Recorded data
#####
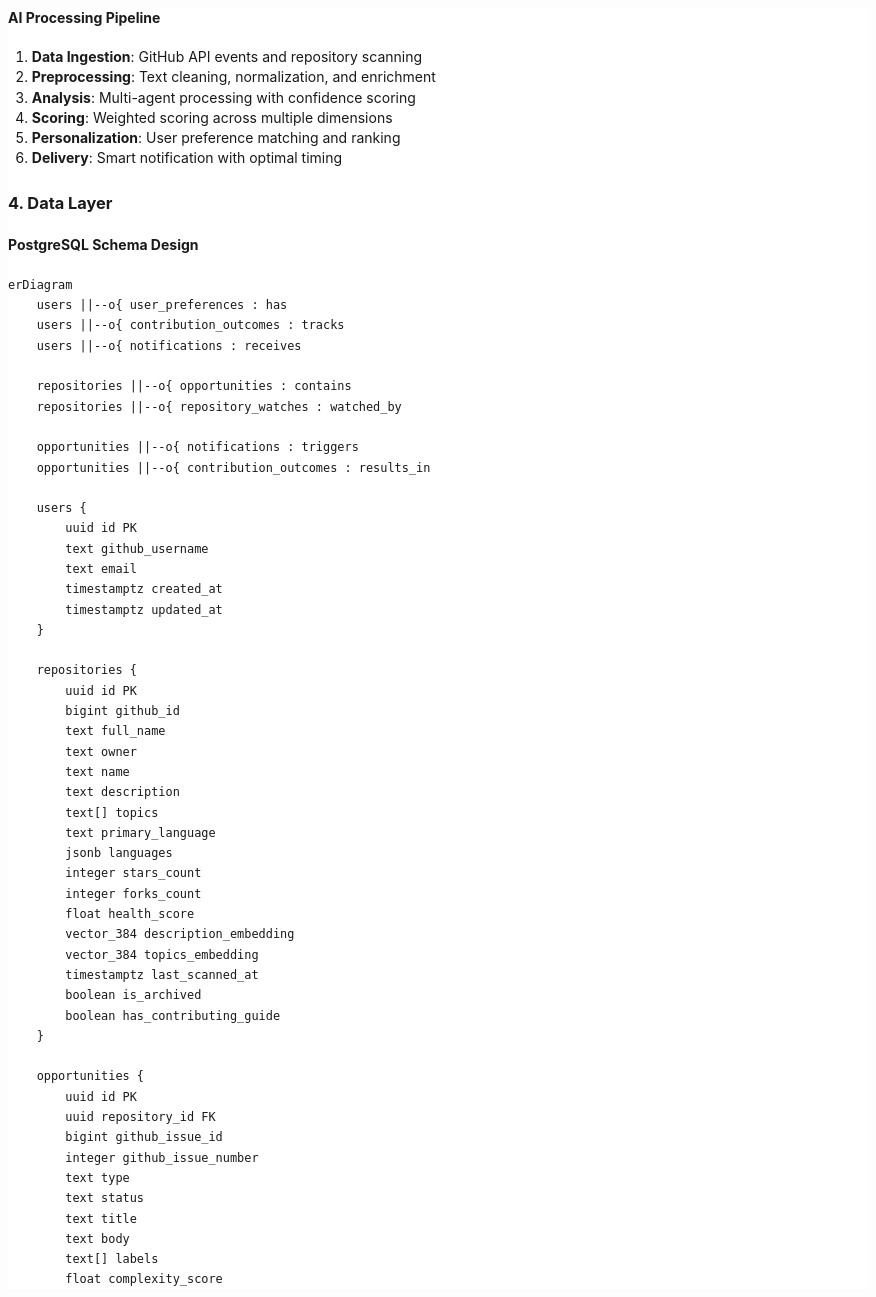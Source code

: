 #### AI Processing Pipeline

1. **Data Ingestion**: GitHub API events and repository scanning
2. **Preprocessing**: Text cleaning, normalization, and enrichment
3. **Analysis**: Multi-agent processing with confidence scoring
4. **Scoring**: Weighted scoring across multiple dimensions
5. **Personalization**: User preference matching and ranking
6. **Delivery**: Smart notification with optimal timing

### 4. Data Layer

#### PostgreSQL Schema Design

```mermaid
erDiagram
    users ||--o{ user_preferences : has
    users ||--o{ contribution_outcomes : tracks
    users ||--o{ notifications : receives

    repositories ||--o{ opportunities : contains
    repositories ||--o{ repository_watches : watched_by

    opportunities ||--o{ notifications : triggers
    opportunities ||--o{ contribution_outcomes : results_in

    users {
        uuid id PK
        text github_username
        text email
        timestamptz created_at
        timestamptz updated_at
    }

    repositories {
        uuid id PK
        bigint github_id
        text full_name
        text owner
        text name
        text description
        text[] topics
        text primary_language
        jsonb languages
        integer stars_count
        integer forks_count
        float health_score
        vector_384 description_embedding
        vector_384 topics_embedding
        timestamptz last_scanned_at
        boolean is_archived
        boolean has_contributing_guide
    }

    opportunities {
        uuid id PK
        uuid repository_id FK
        bigint github_issue_id
        integer github_issue_number
        text type
        text status
        text title
        text body
        text[] labels
        float complexity_score
```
#####
▶ **Problem to work on**: Filter the entries down to the lines that include the string "with".

▶ **Result for this exercise**:
3. **Analysis**: Multi-agent processing with confidence scoring
6. **Delivery**: Smart notification with optimal timing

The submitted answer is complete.